WORK INSTRUCTION -
Looking at the entries below, state how many lines contain the word "following". Give the number alone.

+++

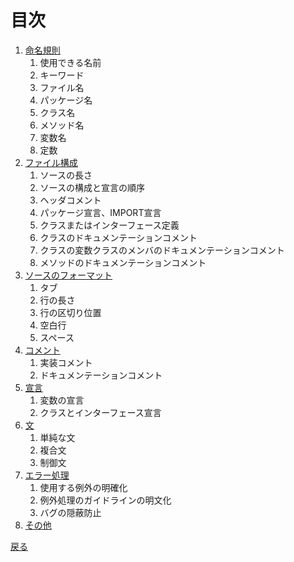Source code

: # 目次
1. [命名規則](1_NAMING_CONVENTION.MD)
   1. 使用できる名前
   1. キーワード
   1. ファイル名
   1. パッケージ名
   1. クラス名
   1. メソッド名
   1. 変数名
   1. 定数
1. [ファイル構成](2_FILE_ORGANIZATION.MD)
   1. ソースの長さ
   1. ソースの構成と宣言の順序
   1. ヘッダコメント
   1. パッケージ宣言、IMPORT宣言
   1. クラスまたはインターフェース定義
   1. クラスのドキュメンテーションコメント
   1. クラスの変数クラスのメンバのドキュメンテーションコメント
   1. メソッドのドキュメンテーションコメント
1. [ソースのフォーマット](3_SOURCE_FORMAT.MD)
   1. タブ
   1. 行の長さ
   1. 行の区切り位置
   1. 空白行
   1. スペース
1. [コメント](4_COMMENT.MD)
   1. 実装コメント
   1. ドキュメンテーションコメント
1. [宣言](5_DECLARATION.MD)
   1. 変数の宣言
   1. クラスとインターフェース宣言
1. [文](6_SENTENCE.MD)
   1. 単純な文
   1. 複合文
   1. 制御文
1. [エラー処理](7_ERROR_HANDLING.MD)
   1. 使用する例外の明確化
   1. 例外処理のガイドラインの明文化
   1. バグの隠蔽防止
1. [その他](8_OTHER.MD)

[戻る](../../README.MD)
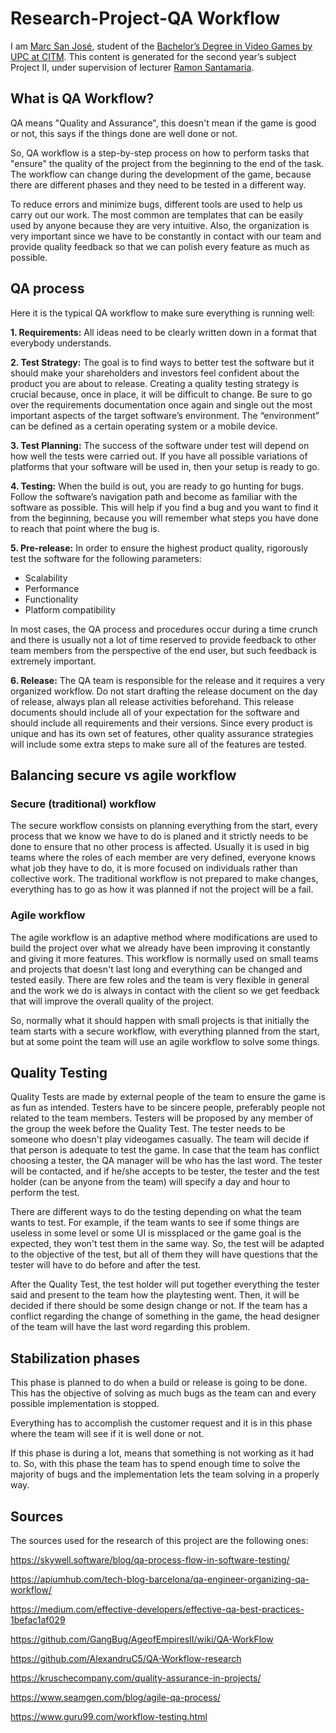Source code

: # Research-Project-QA Workflow

I am [Marc San José](https://linkedin.com/in/marc-san-josé-martínez-6239361a3), student of the [Bachelor’s Degree in Video Games by UPC at CITM](https://www.citm.upc.edu/ing/estudis/graus-videojocs/). This content is generated for the second year’s subject Project II, under supervision of lecturer [Ramon Santamaria](https://www.linkedin.com/in/raysan/).

## What is QA Workflow?

QA means "Quality and Assurance", this doesn't mean if the game is good or not, this says if the things done are well done or not.

So, QA workflow is a step-by-step process on how to perform tasks that "ensure" the quality of the project from the beginning to the end of the task. The workflow can change during the development of the game, because there are different phases and they need to be tested in a different way. 

To reduce errors and minimize bugs, different tools are used to help us carry out our work. The most common are templates that can be easily used by anyone because they are very intuitive. Also, the organization is very important since we have to be constantly in contact with our team and provide quality feedback so that we can polish every feature as much as possible.

## QA process

Here it is the typical QA workflow to make sure everything is running well:

  **1. Requirements:** All ideas need to be clearly written down in a format that everybody understands.

  **2. Test Strategy:** The goal is to find ways to better test the software but it should make your shareholders and investors feel confident about the product you are about to release. Creating a quality testing strategy is crucial because, once in place, it will be difficult to change. Be sure to go over the requirements documentation once again and single out the most important aspects of the target software’s environment. The “environment” can be defined as a certain operating system or a mobile device.

  **3. Test Planning:** The success of the software under test will depend on how well the tests were carried out. If you have all possible variations of platforms that your software will be used in, then your setup is ready to go.

  **4. Testing:** When the build is out, you are ready to go hunting for bugs. Follow the software’s navigation path and become as familiar with the software as possible. This will help if you find a bug and you want to find it from the beginning, because you will remember what steps you have done to reach that point where the bug is.

  **5. Pre-release:** In order to ensure the highest product quality, rigorously test the software for the following parameters:  
  + Scalability 
  + Performance 
  + Functionality 
  + Platform compatibility 

In most cases, the QA process and procedures occur during a time crunch and there is usually not a lot of time reserved to provide feedback to other team members from the perspective of the end user, but such feedback is extremely important.

  **6. Release:** The QA team is responsible for the release and it requires a very organized workflow. Do not start drafting the release document on the day of release, always plan all release activities beforehand. This release documents should include all of your expectation for the software and should include all requirements and their versions. Since every product is unique and has its own set of features, other quality assurance strategies will include some extra steps to make sure all of the features are tested.  

## Balancing secure vs agile workflow

### Secure (traditional) workflow

The secure workflow consists on planning everything from the start, every process that we know we have to do is planed and it strictly needs to be done to ensure that no other process is affected. Usually it is used in big teams where the roles of each member are very defined, everyone knows what job they have to do, it is more focused on individuals rather than collective work. The traditional workflow is not prepared to make changes, everything has to go as how it was planned if not the project will be a fail.

### Agile workflow

The agile workflow is an adaptive method where modifications are used to build the project over what we already have been improving it constantly and giving it more features. This workflow is normally used on small teams and projects that doesn't last long and everything can be changed and tested easily. There are few roles and the team is very flexible in general and the work we do is always in contact with the client so we get feedback that will improve the overall quality of the project.

So, normally what it should happen with small projects is that initially the team starts with a secure workflow, with everything planned from the start, but at some point the team will use an agile workflow to solve some things.

## Quality Testing

Quality Tests are made by external people of the team to ensure the game is as fun as intended. Testers have to be sincere people, preferably people not related to the team members. Testers will be proposed by any member of the group the week before the Quality Test. The tester needs to be someone who doesn't play videogames casually. The team will decide if that person is adequate to test the game. In case that the team has conflict choosing a tester, the QA manager will be who has the last word. The tester will be contacted, and if he/she accepts to be tester, the tester and the test holder (can be anyone from the team) will specify a day and hour to perform the test. 

There are different ways to do the testing depending on what the team wants to test. For example, if the team wants to see if some things are useless in some level or some UI is missplaced or the game goal is the expected, they won't test them in the same way. So, the test will be adapted to the objective of the test, but all of them they will have questions that the tester will have to do before and after the test. 

After the Quality Test, the test holder will put together everything the tester said and present to the team how the playtesting went. Then, it will be decided if there should be some design change or not. If the team has a conflict regarding the change of something in the game, the head designer of the team will have the last word regarding this problem.

## Stabilization phases

This phase is planned to do when a build or release is going to be done. This has the objective of solving as much bugs as the team can and every possible implementation is stopped.

Everything has to accomplish the customer request and it is in this phase where the team will see if it is well done or not.

If this phase is during a lot, means that something is not working as it had to. So, with this phase the team has to spend enough time to solve the majority of bugs and the implementation lets the team solving in a properly way.

## Sources

The sources used for the research of this project are the following ones:

https://skywell.software/blog/qa-process-flow-in-software-testing/

https://apiumhub.com/tech-blog-barcelona/qa-engineer-organizing-qa-workflow/

https://medium.com/effective-developers/effective-qa-best-practices-1befac1af029

https://github.com/GangBug/AgeofEmpiresII/wiki/QA-WorkFlow

https://github.com/AlexandruC5/QA-Workflow-research

https://kruschecompany.com/quality-assurance-in-projects/

https://www.seamgen.com/blog/agile-qa-process/

https://www.guru99.com/workflow-testing.html
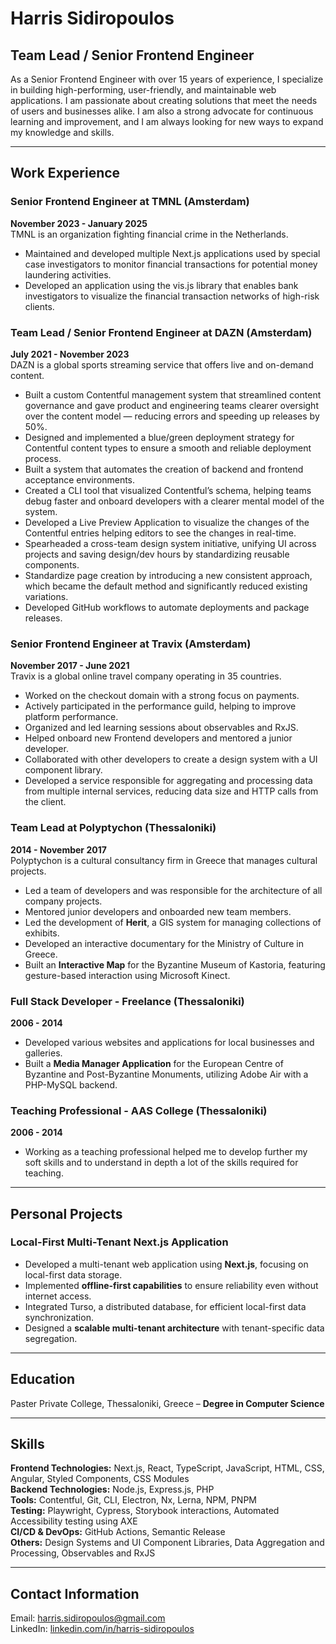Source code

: # Harris Sidiropoulos

## Team Lead / Senior Frontend Engineer

As a Senior Frontend Engineer with over 15 years of experience, I specialize in building high-performing, user-friendly, and maintainable web applications. I am passionate about creating solutions that meet the needs of users and businesses alike. I am also a strong advocate for continuous learning and improvement, and I am always looking for new ways to expand my knowledge and skills.

---

## Work Experience

### Senior Frontend Engineer at TMNL (Amsterdam)

**November 2023 - January 2025**  
TMNL is an organization fighting financial crime in the Netherlands.

- Maintained and developed multiple Next.js applications used by special case investigators to monitor financial transactions for potential money laundering activities.
- Developed an application using the vis.js library that enables bank investigators to visualize the financial transaction networks of high-risk clients.

### Team Lead / Senior Frontend Engineer at DAZN (Amsterdam)

**July 2021 - November 2023**  
DAZN is a global sports streaming service that offers live and on-demand content.

- Built a custom Contentful management system that streamlined content governance and gave product and engineering teams clearer oversight over the content model — reducing errors and speeding up releases by 50%.
- Designed and implemented a blue/green deployment strategy for Contentful content types to ensure a smooth and reliable deployment process.
- Built a system that automates the creation of backend and frontend acceptance environments.
- Created a CLI tool that visualized Contentful’s schema, helping teams debug faster and onboard developers with a clearer mental model of the system.
- Developed a Live Preview Application to visualize the changes of the Contentful entries helping editors to see the changes in real-time.
- Spearheaded a cross-team design system initiative, unifying UI across projects and saving design/dev hours by standardizing reusable components.
- Standardize page creation by introducing a new consistent approach, which became the default method and significantly reduced existing variations.
- Developed GitHub workflows to automate deployments and package releases.

### Senior Frontend Engineer at Travix (Amsterdam)

**November 2017 - June 2021**  
Travix is a global online travel company operating in 35 countries.

- Worked on the checkout domain with a strong focus on payments.
- Actively participated in the performance guild, helping to improve platform performance.
- Organized and led learning sessions about observables and RxJS.
- Helped onboard new Frontend developers and mentored a junior developer.
- Collaborated with other developers to create a design system with a UI component library.
- Developed a service responsible for aggregating and processing data from multiple internal services, reducing data size and HTTP calls from the client.

### Team Lead at Polyptychon (Thessaloniki)

**2014 - November 2017**  
Polyptychon is a cultural consultancy firm in Greece that manages cultural projects.

- Led a team of developers and was responsible for the architecture of all company projects.
- Mentored junior developers and onboarded new team members.
- Led the development of **Herit**, a GIS system for managing collections of exhibits.
- Developed an interactive documentary for the Ministry of Culture in Greece.
- Built an **Interactive Map** for the Byzantine Museum of Kastoria, featuring gesture-based interaction using Microsoft Kinect.

### Full Stack Developer - Freelance (Thessaloniki)

**2006 - 2014**

- Developed various websites and applications for local businesses and galleries.
- Built a **Media Manager Application** for the European Centre of Byzantine and Post-Byzantine Monuments, utilizing Adobe Air with a PHP-MySQL backend.

### Teaching Professional - AAS College (Thessaloniki)

**2006 - 2014**

- Working as a teaching professional helped me to develop further my soft skills and to understand in depth a lot of the skills required for teaching.

---

## Personal Projects

### Local-First Multi-Tenant Next.js Application

- Developed a multi-tenant web application using **Next.js**, focusing on local-first data storage.
- Implemented **offline-first capabilities** to ensure reliability even without internet access.
- Integrated Turso, a distributed database, for efficient local-first data synchronization.
- Designed a **scalable multi-tenant architecture** with tenant-specific data segregation.

---

## Education

Paster Private College, Thessaloniki, Greece – **Degree in Computer Science**

---

## Skills

**Frontend Technologies:** Next.js, React, TypeScript, JavaScript, HTML, CSS, Angular, Styled Components, CSS Modules  
**Backend Technologies:** Node.js, Express.js, PHP  
**Tools:** Contentful, Git, CLI, Electron, Nx, Lerna, NPM, PNPM  
**Testing:** Playwright, Cypress, Storybook interactions, Automated Accessibility testing using AXE  
**CI/CD & DevOps:** GitHub Actions, Semantic Release  
**Others:** Design Systems and UI Component Libraries, Data Aggregation and Processing, Observables and RxJS

---

## Contact Information

Email: harris.sidiropoulos@gmail.com  
LinkedIn: [linkedin.com/in/harris-sidiropoulos](https://www.linkedin.com/in/harris-sidiropoulos/)
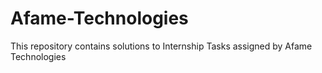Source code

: # Afame-Technologies
This repository contains solutions to Internship Tasks assigned by Afame Technologies 
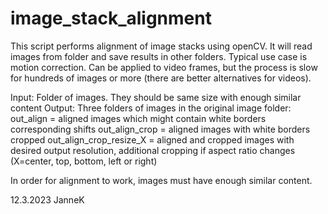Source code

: # image_stack_alignment
This script performs alignment of image stacks using openCV. It will read images from folder and save results in other folders.
Typical use case is motion correction. Can be applied to video frames, but the process is slow for hundreds of images or more (there are better alternatives for videos).

Input: Folder of images. They should be same size with enough similar content
Output: Three folders of images in the original image folder:
    out_align = aligned images which might contain white borders corresponding shifts
    out_align_crop = aligned images with white borders cropped
    out_align_crop_resize_X = aligned and cropped images with desired output resolution, additional cropping if aspect ratio changes (X=center, top, bottom, left or right)
    
In order for alignment to work, images must have enough similar content.


12.3.2023
JanneK
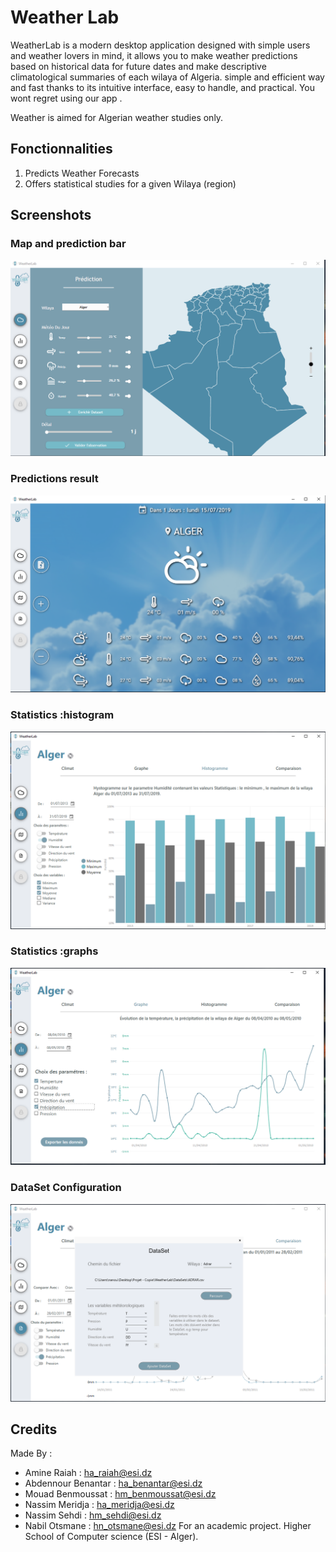 # Weather Lab

WeatherLab is a modern desktop application designed with simple users and weather lovers in mind, it allows you to make weather predictions based on historical data for future dates and make descriptive climatological summaries of each wilaya of Algeria. simple and efficient way and fast thanks to its intuitive interface, easy to handle, and practical. You wont regret using our app .

Weather is aimed for Algerian weather studies only. 

## Fonctionnalities
1. Predicts Weather Forecasts
2. Offers statistical studies for a given Wilaya (region)

## Screenshots
### Map and prediction bar 
![ScreenShot](https://github.com/MeridjaNassim/WeatherLab/blob/master/flyout.PNG)
### Predictions result 
![ScreenShot](https://github.com/MeridjaNassim/WeatherLab/blob/master/prediction.PNG)
### Statistics :histogram 
![ScreenShot](https://github.com/MeridjaNassim/WeatherLab/blob/master/histogramme.PNG)
### Statistics :graphs 
![ScreenShot](https://github.com/MeridjaNassim/WeatherLab/blob/master/graphe2.PNG)
### DataSet Configuration 
![ScreenShot](https://github.com/MeridjaNassim/WeatherLab/blob/master/dataset.PNG)

## Credits
Made By :
  * Amine Raiah : ha_raiah@esi.dz
  * Abdennour Benantar : ha_benantar@esi.dz
  * Mouad Benmoussat : hm_benmoussat@esi.dz
  * Nassim Meridja : ha_meridja@esi.dz
  * Nassim Sehdi : hm_sehdi@esi.dz
  * Nabil Otsmane : hn_otsmane@esi.dz
For an academic project. 
Higher School of Computer science (ESI - Alger).
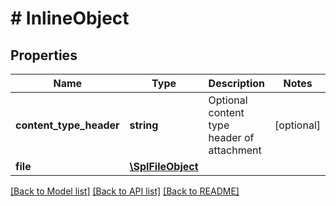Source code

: # # InlineObject

## Properties

Name | Type | Description | Notes
------------ | ------------- | ------------- | -------------
**content_type_header** | **string** | Optional content type header of attachment | [optional]
**file** | [**\SplFileObject**](\SplFileObject) |  |

[[Back to Model list]](../../README#models) [[Back to API list]](../../README#endpoints) [[Back to README]](../../README)
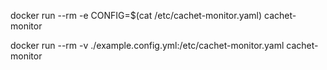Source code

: 


docker run --rm -e CONFIG=$(cat /etc/cachet-monitor.yaml)  cachet-monitor


docker run --rm -v ./example.config.yml:/etc/cachet-monitor.yaml cachet-monitor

+++

ANSWER FOR THIS EXERCISE -
2